However, the majority of adults in our society appear reluctant
to undertake even the minimum exercise recommendation to achieve
discernible health benefits (Pate et al., 1995).
Moreover, the prevalence of sedentary behaviour is greater than
that for cigarette smoking, hypercholesterolemia, or hypertension
(U.S. Department of Health and Human Services, 1996).
Consequently, it has been postulated that the overall impact of
stimulating our society to engage in a more active lifestyle could
effectively lower coronary heart disease (CHD) rates, to a greater
extent than by altering any other single risk factor (Caspersen
and Heath, 1993).
The increased mechanization and automation of work procedures means
the longest sedentary phase in waking hours, for many people, occurs
during the working day (Ilmarinen et al., 1979).

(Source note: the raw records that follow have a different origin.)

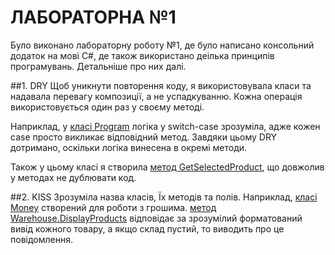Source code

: # ЛАБОРАТОРНА №1
Було виконано лабораторну роботу №1, де було написано консольний додаток на мові C#, де також використано деілька принципів програмувань. Детальніше про них далі.

##1. DRY
Щоб уникнути повторення коду, я використовувала класи та надавала перевагу композиції, а не успадкуванню. Кожна операція використовується один раз у своєму методі. 

Наприклад, у [класі Program](./ProductWarehouse/Program.cs) логіка у switch-case зрозуміла, адже кожен case просто викликає відповідний метод. Завдяки цьому DRY дотримано, оскільки логіка винесена в окремі методи.

Також у цьому класі я створила [метод GetSelectedProduct](./ProductWarehouse/Program.cs#L71-L81), що довжолив у методах не дублювати код.

##2. KISS
Зрозуміла назва класів, Їх методів та полів. Наприклад, [класі Money](./ProductWarehouseLibrary/Money.cs) створений для роботи з грошима. [метод Warehouse.DisplayProducts](./ProductWarehouseLibrary/Warehouse.cs) відповідає за зрозумілий форматований вивід кожного товару, а якщо склад пустий, то виводить про це повідомлення.

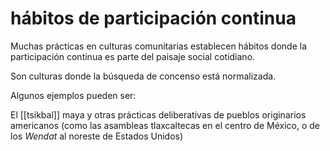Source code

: # hábitos de participación continua
Muchas prácticas en culturas comunitarias establecen hábitos donde la participación continua es parte del paisaje social cotidiano.

Son culturas donde la búsqueda de concenso está normalizada.

Algunos ejemplos pueden ser:

El [[tsikbal]] maya y otras prácticas deliberativas de pueblos originarios americanos (como las asambleas tlaxcaltecas en el centro de México, o de los *Wendat* al noreste de Estados Unidos)
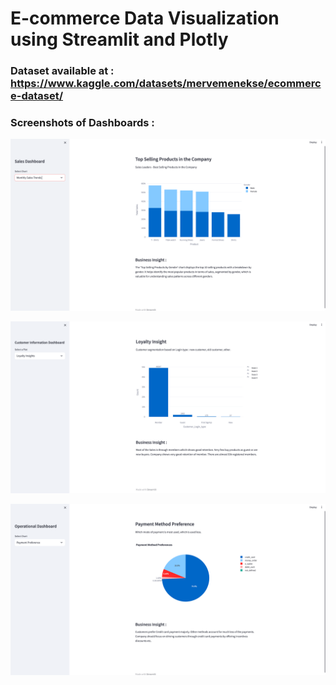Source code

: # E-commerce Data Visualization using Streamlit and Plotly

### Dataset available at : https://www.kaggle.com/datasets/mervemenekse/ecommerce-dataset/

### Screenshots of Dashboards : 

![Sales Dashboard](Sales_Dashboard_Screenshot.png)

![Customer Information Dashboard](CustomerInformation_Dashboard_Screenshot.png)

![Operational Dashboard](Operational_Dashboard_Screenshot.png)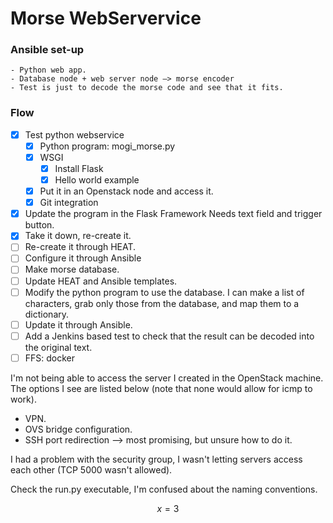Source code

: # Morse WebServervice


### Ansible set-up
    - Python web app.
    - Database node + web server node —> morse encoder
    - Test is just to decode the morse code and see that it fits.

### Flow

- [x] Test python webservice
    - [x] Python program: mogi_morse.py
    - [x] WSGI
        - [x] Install Flask
        - [x] Hello world example
    - [x] Put it in an Openstack node and access it.
    - [x] Git integration
- [x] Update the program in the Flask Framework
      Needs text field and trigger button.
- [x] Take it down, re-create it.
- [ ] Re-create it through HEAT.
- [ ] Configure it through Ansible
- [ ] Make morse database.
- [ ] Update HEAT and Ansible templates.
- [ ] Modify the python program to use the database.
      I can make a list of characters, grab only those from the database, and map them to a dictionary.
- [ ] Update it through Ansible.
- [ ] Add a Jenkins based test to check that the result can be decoded into the original text.
- [ ] FFS: docker

I'm not being able to access the server I created in the OpenStack machine. The options I see are listed below (note that none would allow for icmp to work).
- VPN.
- OVS bridge configuration.
- SSH port redirection --> most promising, but unsure how to do it.

I had a problem with the security group, I wasn't letting servers access each other (TCP 5000 wasn't allowed).

Check the run.py executable, I'm confused about the naming conventions.

$$
x = 3
$$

The workplace has therefore been identified as a critical setting
for the delivery of interventions designed to reduce chronic disease
among adult populations (Oldenburg and Harris, 1996).
Ideally, the programme must not interfere with work, take only a
minimal amount of time, incur no financial costs, involve no special
equipment and be effective in altering health-related fitness (Booth
et al., 1997;
Bouchard and Shephard, 1994;
Ilmarinen et al., 1979;
Zunft et al., 1999).
One possible solution is the inclusion of stairwalking into the
daily schedule, particularly in an urban working environment that
offers few alternative forms of exercise (Winett and Carpinelli,
2000).
Stairclimbing is a familiar mode of activity that has been shown
to independently predict longevity in populations (Lee and Paffenbarger,
2000;
Paffenbarger et al., 1994).
Despite the apparent practicality of stairwalking in an urban occupational
setting, only a paucity of literature has investigated the potential
health benefits. The first report evaluating the feasibility and
efficacy of stairclimbing dates back to Fardy and Ilmarinen, 1975.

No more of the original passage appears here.